As measured by the Consumer Price Index, year-over-year inflation in the U.S. rose by more than 2% in every month from September through February. The same is true of inflation measured by the Producer Price Index.  Furthermore, the PPI exceeded 4% in November. These are the most recent numbers available.

“All participants agreed that the outlook for the economy beyond the current quarter haw strengthened.  In addition, all participants expected inflation on a 12-month basis to move up in coming months.”

Because the economy and inflation have strengthened, the Fed has upped the schedule for interest rate hikes.  It sees at least another two hikes this year.  In addition, quarterly forecasts at the last meeting showed more officials than in December were supportive of three more hikes in 2018.

Meanwhile, the meeting minutes showed that already some Fed officials worried the central bank would have to move faster than previously expected.

A number said the outlook for the economy and inflation could lead to a slightly steeper path of rate increases over the next few years.  Furthermore, some even suggested that at a given point the Fed might have to move to a neutral or “restraining factor” for economic activity.

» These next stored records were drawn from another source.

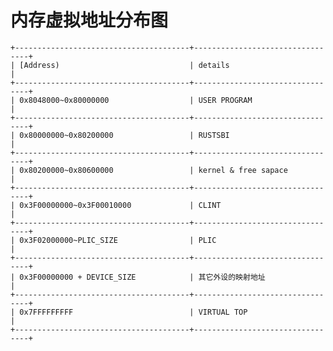 # 内存虚拟地址分布图
    +---------------------------------------+---------------------------------+
    | [Address)                             | details                         |
    +---------------------------------------+---------------------------------+
    | 0x8048000~0x80000000                  | USER PROGRAM                    |
    +---------------------------------------+---------------------------------+
    | 0x80000000~0x80200000                 | RUSTSBI                         |
    +---------------------------------------+---------------------------------+
    | 0x80200000~0x80600000                 | kernel & free sapace            |
    +---------------------------------------+---------------------------------+
    | 0x3F00000000~0x3F00010000             | CLINT                           |
    +---------------------------------------+---------------------------------+
    | 0x3F02000000~PLIC_SIZE                | PLIC                            |
    +---------------------------------------+---------------------------------+
    | 0x3F00000000 + DEVICE_SIZE            | 其它外设的映射地址               |
    +---------------------------------------+---------------------------------+
    | 0x7FFFFFFFFF                          | VIRTUAL TOP                     |
    +---------------------------------------+---------------------------------+
    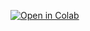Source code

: [![Open in Colab](https://colab.research.google.com/assets/colab-badge.svg)](https://colab.research.google.com/github/btseytlin/optimization_workshop)
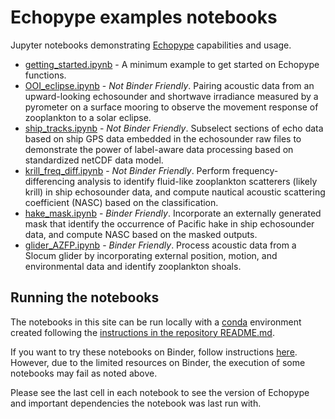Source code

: # Echopype examples notebooks

Jupyter notebooks demonstrating [Echopype](https://echopype.readthedocs.io) capabilities and usage.

- [getting_started.ipynb](getting_started.ipynb) - A minimum example to get started on Echopype functions. 
- [OOI_eclipse.ipynb](OOI_eclipse.ipynb) - *Not Binder Friendly*. Pairing acoustic data from an upward-looking echosounder and shortwave irradiance measured by a pyrometer on a surface mooring to observe the movement response of zooplankton to a solar eclipse. 
- [ship_tracks.ipynb](ship_tracks.ipynb) - *Not Binder Friendly*. Subselect sections of echo data based on ship GPS data embedded in the echosounder raw files to demonstrate the power of label-aware data processing based on standardized netCDF data model.
- [krill_freq_diff.ipynb](krill_freq_diff.ipynb) - *Not Binder Friendly*. Perform frequency-differencing analysis to identify fluid-like zooplankton scatterers (likely krill) in ship echosounder data, and compute nautical acoustic scattering coefficient (NASC) based on the classification.
- [hake_mask.ipynb](hake_mask.ipynb) - *Binder Friendly*. Incorporate an externally generated mask that identify the occurrence of Pacific hake in ship echosounder data, and compute NASC based on the masked outputs.
- [glider_AZFP.ipynb](glider_AZFP.ipynb) - *Binder Friendly*. Process acoustic data from a Slocum glider by incorporating external position, motion, and environmental data and identify zooplankton shoals.

## Running the notebooks

The notebooks in this site can be run locally with a [conda](https://docs.conda.io) environment created following the [instructions in the repository README.md](https://github.com/OSOceanAcoustics/echopype-examples#run-the-notebooks-locally-on-your-machine).

If you want to try these notebooks on Binder, follow instructions [here](https://github.com/OSOceanAcoustics/echopype-examples#run-the-notebooks-on-the-cloud-via-binder). However, due to the limited resources on Binder, the execution of some notebooks may fail as noted above.

Please see the last cell in each notebook to see the version of Echopype and important dependencies the notebook was last run with.

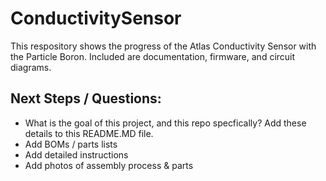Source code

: # ConductivitySensor
This respository shows the progress of the Atlas Conductivity Sensor with the Particle Boron. Included are documentation, firmware, and circuit diagrams.


## Next Steps / Questions:
- What is the goal of this project, and this repo specfically? Add these details to this README.MD file.
- Add BOMs / parts lists
- Add detailed instructions
- Add photos of assembly process & parts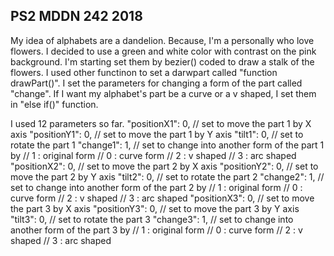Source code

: ## PS2 MDDN 242 2018

My idea of alphabets are a dandelion. Because, I'm a personally who love flowers. I decided to use a green and white color with contrast on the pink background. I'm starting set them by bezier() coded to draw a stalk of the flowers. I used other functinon to set a darwpart called "function drawPart()". I set the parameters for changing a form of the part called "change". If I want my alphabet's part be a curve or a v shaped, I set them in "else if()" function.

I used 12 parameters so far.
    "positionX1": 0, // set to move the part 1 by X axis
    "positionY1": 0, // set to move the part 1 by Y axis
    "tilt1": 0, // set to rotate the part 1 
    "change1": 1, // set to change into another form of the part 1 by  // 1 : original form // 0 : curve form // 2 : v shaped // 3 : arc shaped
    "positionX2": 0, // set to move the part 2 by X axis
    "positionY2": 0, // set to move the part 2 by Y axis
    "tilt2": 0, // set to rotate the part 2 
    "change2": 1, // set to change into another form of the part 2 by  // 1 : original form // 0 : curve form // 2 : v shaped // 3 : arc shaped
    "positionX3": 0, // set to move the part 3 by X axis
    "positionY3": 0, // set to move the part 3 by Y axis
    "tilt3": 0, // set to rotate the part 3
    "change3": 1, // set to change into another form of the part 3 by  // 1 : original form // 0 : curve form // 2 : v shaped // 3 : arc shaped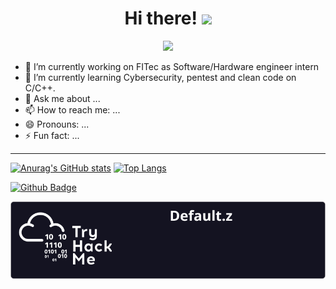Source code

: <h1 align="center">Hi there! <img src="https://media.giphy.com/media/hvRJCLFzcasrR4ia7z/giphy.gif" width="35"></h1>
<p align="center">
  <a href="https://github.com/DenverCoder1/readme-typing-svg"><img src="https://readme-typing-svg.herokuapp.com?lines=Electronic+Engeneering+Student;C%2FC%2B%2B%20Dev;Cybersecurity%20%7C%20Pentest%20%7C%20CTF%20Player&center=true&width=500&height=50"></a>
</p>

- 🔭 I’m currently working on FITec as Software/Hardware engineer intern
- 🌱 I’m currently learning Cybersecurity, pentest and clean code on C/C++.
- 💬 Ask me about ...
- 📫 How to reach me: ...
- 😄 Pronouns: ...
- ⚡ Fun fact: ...
---
[![Anurag's GitHub stats](https://github-readme-stats.vercel.app/api?username=FabioSLeao&show_icons=true&theme=radical)](https://github.com/anuraghazra/github-readme-stats)
[![Top Langs](https://github-readme-stats.vercel.app/api/top-langs/?username=FabioSLeao)](https://github.com/anuraghazra/github-readme-stats)

[![Github Badge](https://img.shields.io/badge/-Github-000?style=flat-square&logo=Github&logoColor=white&link=FabioSLeao)](LINK_GIT)

[![Top Langs](https://raw.githubusercontent.com/FabioSLeao/FabioSLeao/main/teste.svg)](https://github.com/anuraghazra/github-readme-stats)
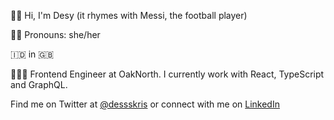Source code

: 👋🏼 Hi, I'm Desy (it rhymes with Messi, the football player)

👩🏻 Pronouns: she/her

🇮🇩 in 🇬🇧

👩🏻‍💻 Frontend Engineer at OakNorth. I currently work with React, TypeScript and GraphQL.

Find me on Twitter at [@dessskris](https://twitter.com/dessskris) or connect with me on [LinkedIn](https://www.linkedin.com/in/desyk/)
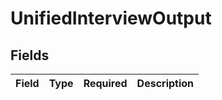 # UnifiedInterviewOutput


## Fields

| Field       | Type        | Required    | Description |
| ----------- | ----------- | ----------- | ----------- |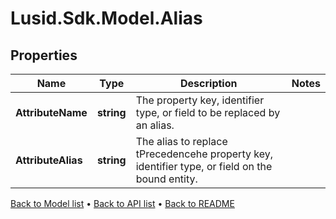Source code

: # Lusid.Sdk.Model.Alias

## Properties

Name | Type | Description | Notes
------------ | ------------- | ------------- | -------------
**AttributeName** | **string** | The property key, identifier type, or field to be replaced by an alias. | 
**AttributeAlias** | **string** | The alias to replace tPrecedencehe property key, identifier type, or field on the bound entity. | 

[Back to Model list](../README.md#documentation-for-models) &#8226; [Back to API list](../README.md#documentation-for-api-endpoints) &#8226; [Back to README](../README.md)

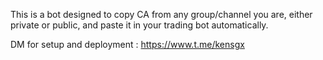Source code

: This is a bot designed to copy CA from any group/channel you are, either private or public, and paste it in your trading bot automatically.

DM for setup and deployment : https://www.t.me/kensgx

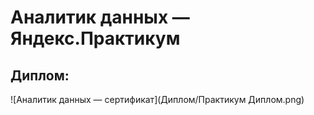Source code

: # Аналитик данных — Яндекс.Практикум

## Диплом:
![Аналитик данных — сертификат](Диплом/Практикум Диплом.png)
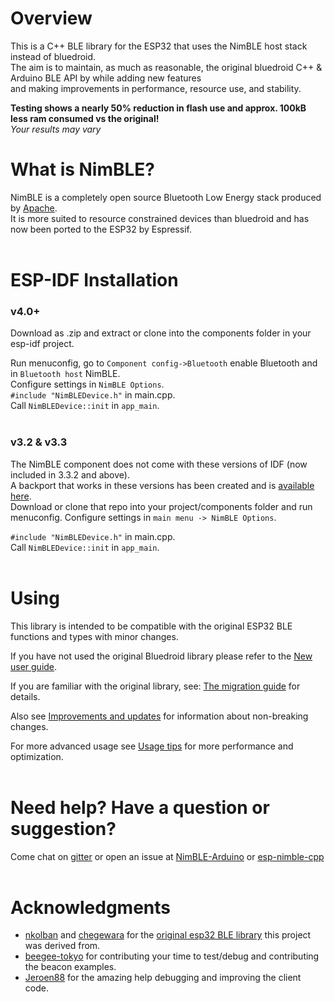 # Overview

This is a C++ BLE library for the ESP32 that uses the NimBLE host stack instead of bluedroid.  
The aim is to maintain, as much as reasonable, the original bluedroid C++ & Arduino BLE API by while adding new features  
and making improvements in performance, resource use, and stability.  

**Testing shows a nearly 50% reduction in flash use and approx. 100kB less ram consumed vs the original!**  
*Your results may vary*
<br/>  

# What is NimBLE?
NimBLE is a completely open source Bluetooth Low Energy stack produced by [Apache](https://github.com/apache/mynewt-nimble).  
It is more suited to resource constrained devices than bluedroid and has now been ported to the ESP32 by Espressif.  
<br/>

# ESP-IDF Installation
### v4.0+
Download as .zip and extract or clone into the components folder in your esp-idf project.

Run menuconfig, go to `Component config->Bluetooth` enable Bluetooth and in `Bluetooth host` NimBLE.  
Configure settings in `NimBLE Options`.  
`#include "NimBLEDevice.h"` in main.cpp.  
Call `NimBLEDevice::init` in `app_main`.  
<br/>

### v3.2 & v3.3
The NimBLE component does not come with these versions of IDF (now included in 3.3.2 and above).   
A backport that works in these versions has been created and is [available here](https://github.com/h2zero/esp-nimble-component).  
Download or clone that repo into your project/components folder and run menuconfig.
Configure settings in `main menu -> NimBLE Options`.  

`#include "NimBLEDevice.h"` in main.cpp.  
Call `NimBLEDevice::init` in `app_main`.  
<br/>  

# Using
This library is intended to be compatible with the original ESP32 BLE functions and types with minor changes.  

If you have not used the original Bluedroid library please refer to the [New user guide](New_user_guide.md).

If you are familiar with the original library, see: [The migration guide](Migration_guide.md) for details.  

Also see [Improvements and updates](Improvements_and_updates.md) for information about non-breaking changes.  

For more advanced usage see [Usage tips](Usage_tips.md) for more performance and optimization.  
<br/>

# Need help? Have a question or suggestion?
Come chat on [gitter](https://gitter.im/NimBLE-Arduino/community?utm_source=share-link&utm_medium=link&utm_campaign=share-link) or open an issue at [NimBLE-Arduino](https://github.com/h2zero/NimBLE-Arduino/issues) or [esp-nimble-cpp](https://github.com/h2zero/esp-nimble-cpp/issues)  
<br/>

# Acknowledgments

* [nkolban](https://github.com/nkolban) and [chegewara](https://github.com/chegewara) for the [original esp32 BLE library](https://github.com/nkolban/esp32-snippets/tree/master/cpp_utils) this project was derived from.
* [beegee-tokyo](https://github.com/beegee-tokyo) for contributing your time to test/debug and contributing the beacon examples.
* [Jeroen88](https://github.com/Jeroen88) for the amazing help debugging and improving the client code.
<br/>  

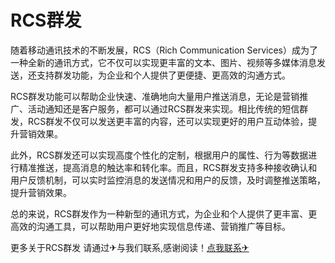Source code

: # RCS群发

随着移动通讯技术的不断发展，RCS（Rich Communication Services）成为了一种全新的通讯方式，它不仅可以实现更丰富的文本、图片、视频等多媒体消息发送，还支持群发功能，为企业和个人提供了更便捷、更高效的沟通方式。

RCS群发功能可以帮助企业快速、准确地向大量用户推送消息，无论是营销推广、活动通知还是客户服务，都可以通过RCS群发来实现。相比传统的短信群发，RCS群发不仅可以发送更丰富的内容，还可以实现更好的用户互动体验，提升营销效果。

此外，RCS群发还可以实现高度个性化的定制，根据用户的属性、行为等数据进行精准推送，提高消息的触达率和转化率。而且，RCS群发支持多种接收确认和用户反馈机制，可以实时监控消息的发送情况和用户的反馈，及时调整推送策略，提升营销效果。

总的来说，RCS群发作为一种新型的通讯方式，为企业和个人提供了更丰富、更高效的沟通工具，可以帮助用户更好地实现信息传递、营销推广等目标。

更多关于RCS群发 请通过✈与我们联系,感谢阅读！[点我联系✈](https://box.G208.com)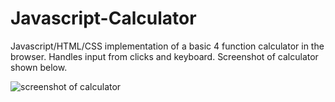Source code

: # Javascript-Calculator
Javascript/HTML/CSS implementation of a basic 4 function calculator in the browser. Handles input from clicks and keyboard. Screenshot of calculator shown below.

![screenshot of calculator](https://github.com/khanmoha/Javascript-Calculator-GUI/blob/master/images/calculator-screenshot.PNG?raw=true)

Fed Reserve Chairman Jerome Powell sounded a cautious, if slightly misleading, tone.  Powell told reporters last month that there were no signs that inflation is accelerating.  Fresh data Wednesday showed Powell’s assertion is still correct, but just barely.  It is technically correct that inflation is not “accelerating.”  Nevertheless, it definitely is “simmering.”  This according to Sal Guatieri, senior economist at BMO Capital Markets.

Earlier the Fed had projected inflation would reach 2% by 2019.  Now it appears that this level of inflation has been reached much earlier than expected.

Almost all Wall Street economists think the CPI data show further rate hikes are appropriate.  Furthermore, many see the Fed moving rates up four times this year.  This would be a slightly faster pace than the three moves the Fed had penciled in.